- [Stored data]
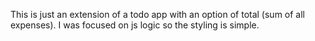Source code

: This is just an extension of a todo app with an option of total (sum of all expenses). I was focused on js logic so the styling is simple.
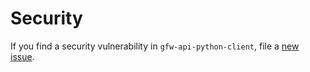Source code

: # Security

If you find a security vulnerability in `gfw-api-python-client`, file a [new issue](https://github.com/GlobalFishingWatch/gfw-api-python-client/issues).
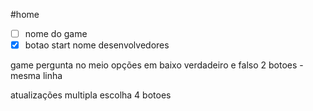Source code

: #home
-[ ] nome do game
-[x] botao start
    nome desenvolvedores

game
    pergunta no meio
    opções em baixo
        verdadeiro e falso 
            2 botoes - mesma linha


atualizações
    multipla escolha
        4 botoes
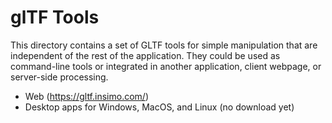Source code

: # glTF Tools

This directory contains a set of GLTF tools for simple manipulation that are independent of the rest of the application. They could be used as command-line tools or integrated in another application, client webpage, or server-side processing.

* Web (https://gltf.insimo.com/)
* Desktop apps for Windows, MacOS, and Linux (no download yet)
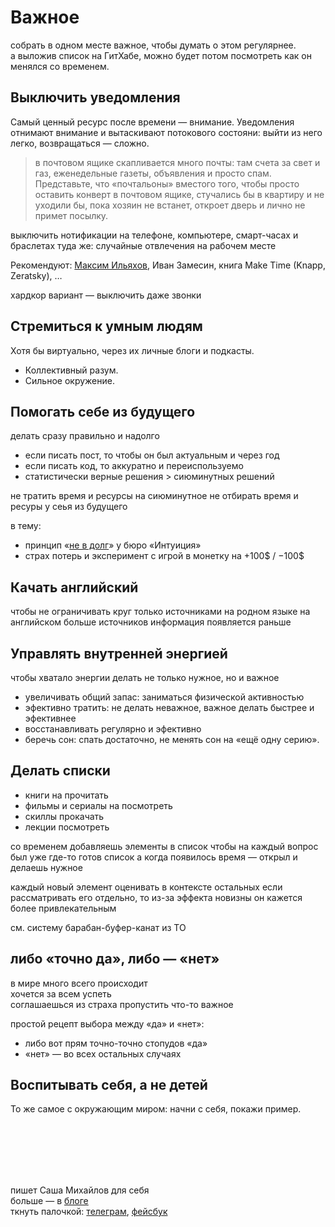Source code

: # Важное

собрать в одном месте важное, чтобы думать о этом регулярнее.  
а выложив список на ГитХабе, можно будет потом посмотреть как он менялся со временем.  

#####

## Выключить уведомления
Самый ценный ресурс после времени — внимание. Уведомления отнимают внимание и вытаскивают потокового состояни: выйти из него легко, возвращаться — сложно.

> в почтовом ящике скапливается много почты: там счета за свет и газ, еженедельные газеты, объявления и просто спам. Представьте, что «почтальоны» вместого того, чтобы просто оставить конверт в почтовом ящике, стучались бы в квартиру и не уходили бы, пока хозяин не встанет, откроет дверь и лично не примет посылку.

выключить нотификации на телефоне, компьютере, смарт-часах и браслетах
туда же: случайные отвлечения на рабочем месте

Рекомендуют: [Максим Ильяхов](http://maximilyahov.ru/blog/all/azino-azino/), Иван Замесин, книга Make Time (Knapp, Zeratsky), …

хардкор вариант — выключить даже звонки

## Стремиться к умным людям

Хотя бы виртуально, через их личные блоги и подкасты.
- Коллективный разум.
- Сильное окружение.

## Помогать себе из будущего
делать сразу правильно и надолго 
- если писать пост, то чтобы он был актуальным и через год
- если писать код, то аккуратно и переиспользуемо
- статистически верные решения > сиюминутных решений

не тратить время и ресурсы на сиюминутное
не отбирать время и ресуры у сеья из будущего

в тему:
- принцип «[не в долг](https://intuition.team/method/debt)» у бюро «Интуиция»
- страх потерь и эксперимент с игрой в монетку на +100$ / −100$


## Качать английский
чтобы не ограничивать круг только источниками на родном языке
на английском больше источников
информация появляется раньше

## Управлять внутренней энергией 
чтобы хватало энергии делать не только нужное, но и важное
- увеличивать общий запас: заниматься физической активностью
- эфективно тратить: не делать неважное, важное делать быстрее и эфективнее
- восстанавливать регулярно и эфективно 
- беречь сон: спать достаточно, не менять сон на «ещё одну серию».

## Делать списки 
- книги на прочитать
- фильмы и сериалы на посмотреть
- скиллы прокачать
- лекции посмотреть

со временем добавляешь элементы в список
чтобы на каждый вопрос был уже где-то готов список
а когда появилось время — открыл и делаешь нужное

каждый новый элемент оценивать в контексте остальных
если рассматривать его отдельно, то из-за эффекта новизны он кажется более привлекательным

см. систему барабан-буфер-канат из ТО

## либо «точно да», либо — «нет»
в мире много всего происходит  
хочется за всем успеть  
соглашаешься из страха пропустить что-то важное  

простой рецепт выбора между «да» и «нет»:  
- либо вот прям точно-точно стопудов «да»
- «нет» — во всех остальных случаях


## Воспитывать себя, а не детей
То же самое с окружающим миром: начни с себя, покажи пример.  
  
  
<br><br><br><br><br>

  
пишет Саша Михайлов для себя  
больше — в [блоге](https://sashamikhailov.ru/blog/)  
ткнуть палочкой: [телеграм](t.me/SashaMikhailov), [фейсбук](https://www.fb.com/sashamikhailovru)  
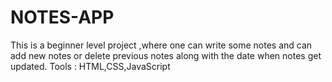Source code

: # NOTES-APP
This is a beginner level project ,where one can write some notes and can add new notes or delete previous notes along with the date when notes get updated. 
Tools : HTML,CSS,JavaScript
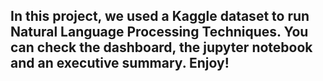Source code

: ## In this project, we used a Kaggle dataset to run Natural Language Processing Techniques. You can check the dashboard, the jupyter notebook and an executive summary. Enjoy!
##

- [Task to carry out] Each line with "себя" in it must be identified and copied from the material.

- [Exercise answer]
## Воспитывать себя, а не детей
То же самое с окружающим миром: начни с себя, покажи пример.  
пишет Саша Михайлов для себя  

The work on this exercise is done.